The ideal image is imaginary. It is not real. It dwells in social consciousness, and in the behavior which corresponds to its delusions. It changes with the dominant forms of society, which it heightens to the ascendance of divine glory. But let us investigate the ideal, the divine, in its own presentation of itself, so that we may recognize it, and adjust the aim of our sights accordingly.
A child is drawing on a piece of paper. They decide to draw a person. They ask an adult, “What colors should I use?” The adult gives them, among others, a peach colored pencil, saying “Skin color.”
The point of life is to survive and procreate.
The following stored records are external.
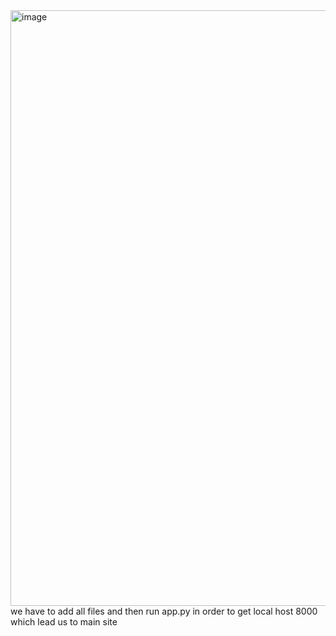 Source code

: <img width="953" alt="image" src="https://github.com/divyarupa0703/virtual-cooking-assistant/assets/139247811/b2075796-b99d-41e9-a96b-f911ca7cf680">
we have to add all files and then run app.py in order to get local host 8000 which lead us to main site 
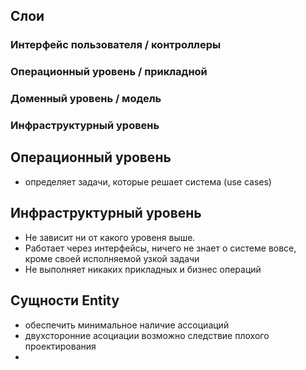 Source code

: ## Слои
### Интерфейс пользователя / контроллеры
### Операционный уровень / прикладной
### Доменный уровень / модель
### Инфраструктурный уровень


## Операционный уровень
* определяет задачи, которые решает система (use cases)

## Инфраструктурный уровень
* Не зависит ни от какого уровеня выше. 
* Работает через интерфейсы, ничего не знает о системе вовсе, кроме своей исполняемой узкой задачи
* Не выполняет никаких прикладных и бизнес операций

## Сущности Entity
* обеспечить минимальное наличие ассоциаций
* двухсторонние асоциации возможно следствие плохого проектирования
*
Men have sharper, blockier shapes in their body and thinner waists, while women have soft, curvy shapes in their bodies and thicker waists.
A group of women notice that another’s makeup does not appear “right.” They collectively laugh at the manner in which she has done her eyebrows.
“Unibrows are ugly.”
A supermarket’s shelves are stocked with skin lightening product. The shelves are nearly empty.
“My nose is far too big. It’s hideous.”
A rack of magazines stands in the city street, thin white women’s edited faces staring out.
The ideal image corresponds, to some extent, to moral “right.” It is more closely associated, however, with the deification of “normality.” What becomes “correct,” “good” in this realm of this image is, yes, based on something material, real. But it is not objective, and its standards tell one nothing except an indication of a certain mode of production and set of social relations being reified. Correctness and incorrectness are only objective when used to determine whether an idea is in accordance with reality. In no other case are they applicable in an objective manner.
Meaning and purpose, as concepts, rely on the assumption that there is an eternal, prevailing will behind all things which are claimed to hold them. We are told that the “purpose” of life is to procreate, or to enjoy yourself, or that the “meaning” of a book is that life is pain, and so on. Marxism, however, is atheistic, and is materialistic. Meaning and purpose do not exist except in the realm of consciousness.
“Meaning” is essentially a part of the perception created by sensation, which is the body’s intake of information from physical, objective bodies outside of the subject. Meaning is, in the internal realm, projected onto the external by the subject.
“Purpose” is essentially the intent a subject has behind this or that, or projects onto something.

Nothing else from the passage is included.